_Task to complete:_
Wherever a line in the material contains the word "from", copy that line.

_Information shown:_

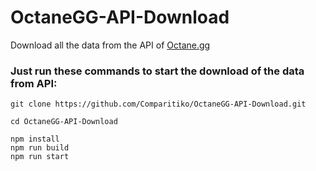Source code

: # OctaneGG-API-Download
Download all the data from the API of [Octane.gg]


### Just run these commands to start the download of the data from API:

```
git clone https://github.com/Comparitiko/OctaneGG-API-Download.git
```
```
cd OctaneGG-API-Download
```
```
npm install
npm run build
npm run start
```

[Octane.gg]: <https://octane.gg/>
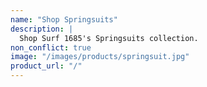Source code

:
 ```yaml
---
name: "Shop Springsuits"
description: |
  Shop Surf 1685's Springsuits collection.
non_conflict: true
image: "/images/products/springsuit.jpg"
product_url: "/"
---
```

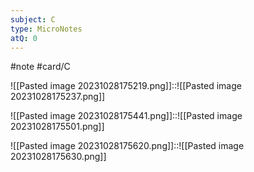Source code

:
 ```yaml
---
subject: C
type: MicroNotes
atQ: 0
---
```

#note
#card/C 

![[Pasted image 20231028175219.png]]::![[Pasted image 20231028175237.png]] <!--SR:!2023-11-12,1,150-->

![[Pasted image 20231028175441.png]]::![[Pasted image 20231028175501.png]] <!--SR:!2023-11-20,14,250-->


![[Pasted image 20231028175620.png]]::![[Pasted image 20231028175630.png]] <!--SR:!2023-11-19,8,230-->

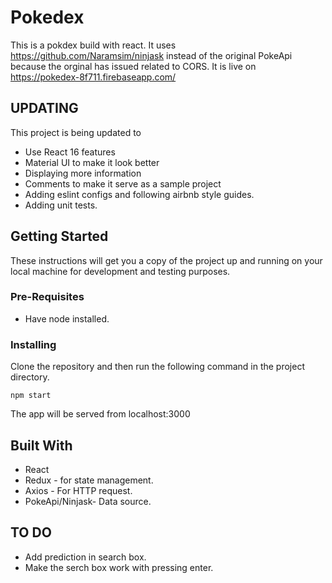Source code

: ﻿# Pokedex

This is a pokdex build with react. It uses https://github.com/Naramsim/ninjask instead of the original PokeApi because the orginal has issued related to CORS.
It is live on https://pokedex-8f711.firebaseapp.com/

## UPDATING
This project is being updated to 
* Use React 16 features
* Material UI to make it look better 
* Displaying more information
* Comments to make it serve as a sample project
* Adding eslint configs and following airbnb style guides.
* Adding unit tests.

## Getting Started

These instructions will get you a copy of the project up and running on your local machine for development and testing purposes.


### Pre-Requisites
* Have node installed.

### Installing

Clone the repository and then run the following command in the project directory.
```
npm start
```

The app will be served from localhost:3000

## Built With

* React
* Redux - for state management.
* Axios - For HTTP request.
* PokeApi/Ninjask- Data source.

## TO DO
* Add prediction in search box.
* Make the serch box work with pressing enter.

_Final answer:_
Download all the data from the API of [Octane.gg]
### Just run these commands to start the download of the data from API:
The app will be served from localhost:3000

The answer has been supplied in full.